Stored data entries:
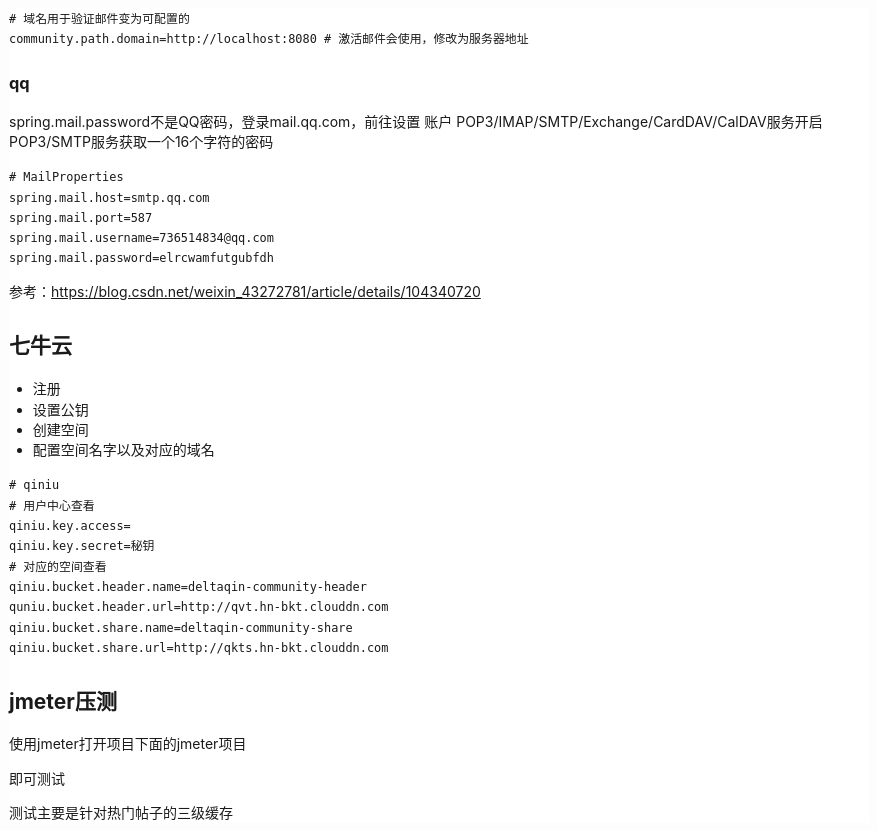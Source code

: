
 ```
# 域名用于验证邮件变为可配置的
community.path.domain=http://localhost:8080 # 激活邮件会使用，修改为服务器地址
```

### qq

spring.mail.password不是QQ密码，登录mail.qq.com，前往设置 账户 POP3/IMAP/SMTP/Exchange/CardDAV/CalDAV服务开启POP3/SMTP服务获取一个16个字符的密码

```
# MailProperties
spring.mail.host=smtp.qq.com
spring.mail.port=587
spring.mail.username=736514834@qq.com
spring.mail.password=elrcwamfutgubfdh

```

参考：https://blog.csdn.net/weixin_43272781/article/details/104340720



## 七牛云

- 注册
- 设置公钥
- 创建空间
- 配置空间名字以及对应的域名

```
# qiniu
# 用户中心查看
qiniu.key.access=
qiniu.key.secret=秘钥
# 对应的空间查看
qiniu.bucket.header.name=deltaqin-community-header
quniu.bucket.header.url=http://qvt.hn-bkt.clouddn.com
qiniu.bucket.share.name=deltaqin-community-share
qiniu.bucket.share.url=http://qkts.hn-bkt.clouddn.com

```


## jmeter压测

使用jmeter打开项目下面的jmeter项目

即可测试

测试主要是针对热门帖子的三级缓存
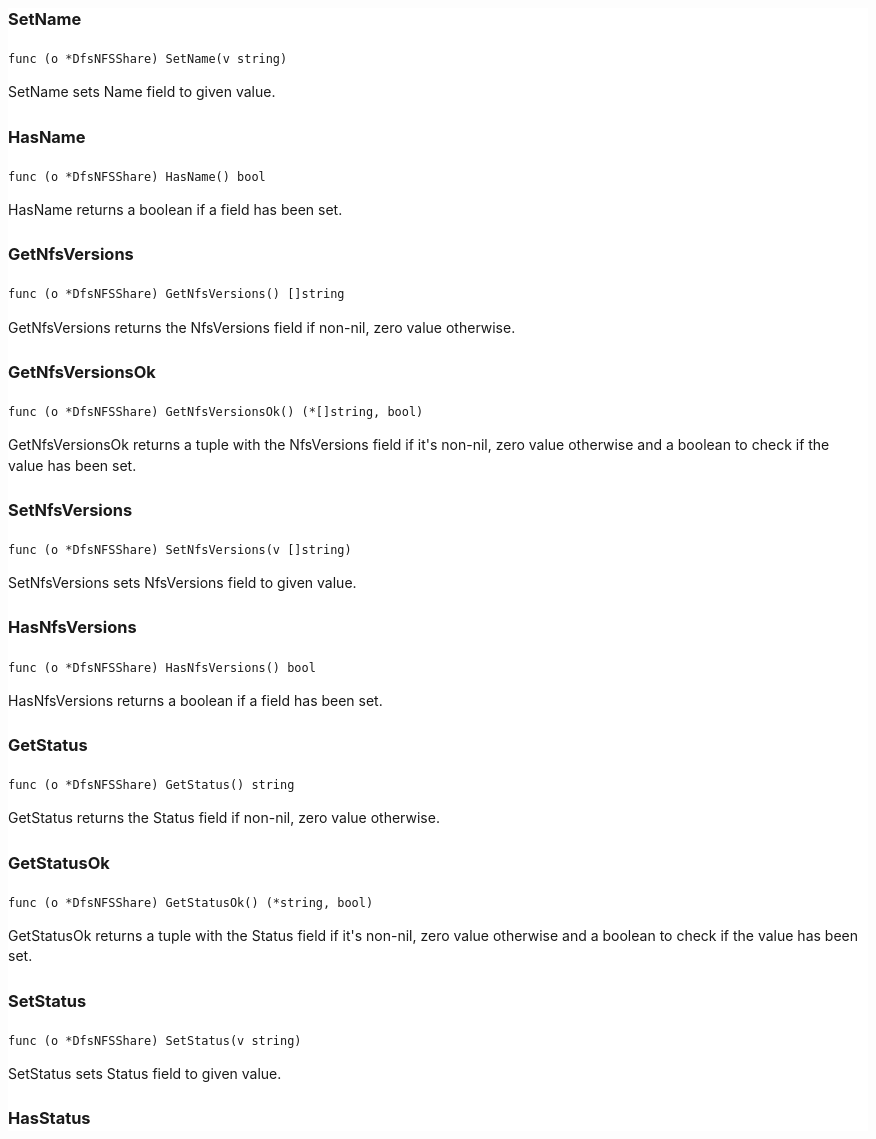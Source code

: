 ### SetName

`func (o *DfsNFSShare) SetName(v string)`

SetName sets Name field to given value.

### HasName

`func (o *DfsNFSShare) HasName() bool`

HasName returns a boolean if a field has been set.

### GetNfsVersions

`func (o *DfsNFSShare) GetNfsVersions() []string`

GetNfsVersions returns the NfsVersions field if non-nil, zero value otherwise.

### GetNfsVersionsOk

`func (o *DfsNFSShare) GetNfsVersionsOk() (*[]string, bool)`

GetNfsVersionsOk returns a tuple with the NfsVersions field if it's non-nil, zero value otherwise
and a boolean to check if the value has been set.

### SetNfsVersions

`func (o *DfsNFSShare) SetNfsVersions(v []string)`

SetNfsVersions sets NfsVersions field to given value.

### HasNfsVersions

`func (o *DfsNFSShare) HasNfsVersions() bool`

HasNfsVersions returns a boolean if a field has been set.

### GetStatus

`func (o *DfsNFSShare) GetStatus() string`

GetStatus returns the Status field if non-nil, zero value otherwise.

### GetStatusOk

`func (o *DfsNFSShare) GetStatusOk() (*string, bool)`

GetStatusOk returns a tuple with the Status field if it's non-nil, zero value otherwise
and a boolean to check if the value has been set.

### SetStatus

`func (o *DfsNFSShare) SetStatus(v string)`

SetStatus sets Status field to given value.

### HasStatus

Exercise directions
Leave out the images and copy every record above exactly.

Solution below
Source code

:
 ```
# 域名用于验证邮件变为可配置的
community.path.domain=http://localhost:8080 # 激活邮件会使用，修改为服务器地址
```

### qq

spring.mail.password不是QQ密码，登录mail.qq.com，前往设置 账户 POP3/IMAP/SMTP/Exchange/CardDAV/CalDAV服务开启POP3/SMTP服务获取一个16个字符的密码

```
# MailProperties
spring.mail.host=smtp.qq.com
spring.mail.port=587
spring.mail.username=736514834@qq.com
spring.mail.password=elrcwamfutgubfdh

```

参考：https://blog.csdn.net/weixin_43272781/article/details/104340720



## 七牛云

- 注册
- 设置公钥
- 创建空间
- 配置空间名字以及对应的域名

```
# qiniu
# 用户中心查看
qiniu.key.access=
qiniu.key.secret=秘钥
# 对应的空间查看
qiniu.bucket.header.name=deltaqin-community-header
quniu.bucket.header.url=http://qvt.hn-bkt.clouddn.com
qiniu.bucket.share.name=deltaqin-community-share
qiniu.bucket.share.url=http://qkts.hn-bkt.clouddn.com

```


## jmeter压测

使用jmeter打开项目下面的jmeter项目

即可测试

测试主要是针对热门帖子的三级缓存
Source code

: ### SetName

`func (o *DfsNFSShare) SetName(v string)`

SetName sets Name field to given value.

### HasName

`func (o *DfsNFSShare) HasName() bool`

HasName returns a boolean if a field has been set.

### GetNfsVersions

`func (o *DfsNFSShare) GetNfsVersions() []string`

GetNfsVersions returns the NfsVersions field if non-nil, zero value otherwise.

### GetNfsVersionsOk

`func (o *DfsNFSShare) GetNfsVersionsOk() (*[]string, bool)`

GetNfsVersionsOk returns a tuple with the NfsVersions field if it's non-nil, zero value otherwise
and a boolean to check if the value has been set.

### SetNfsVersions

`func (o *DfsNFSShare) SetNfsVersions(v []string)`

SetNfsVersions sets NfsVersions field to given value.

### HasNfsVersions

`func (o *DfsNFSShare) HasNfsVersions() bool`

HasNfsVersions returns a boolean if a field has been set.

### GetStatus

`func (o *DfsNFSShare) GetStatus() string`

GetStatus returns the Status field if non-nil, zero value otherwise.

### GetStatusOk

`func (o *DfsNFSShare) GetStatusOk() (*string, bool)`

GetStatusOk returns a tuple with the Status field if it's non-nil, zero value otherwise
and a boolean to check if the value has been set.

### SetStatus

`func (o *DfsNFSShare) SetStatus(v string)`

SetStatus sets Status field to given value.

### HasStatus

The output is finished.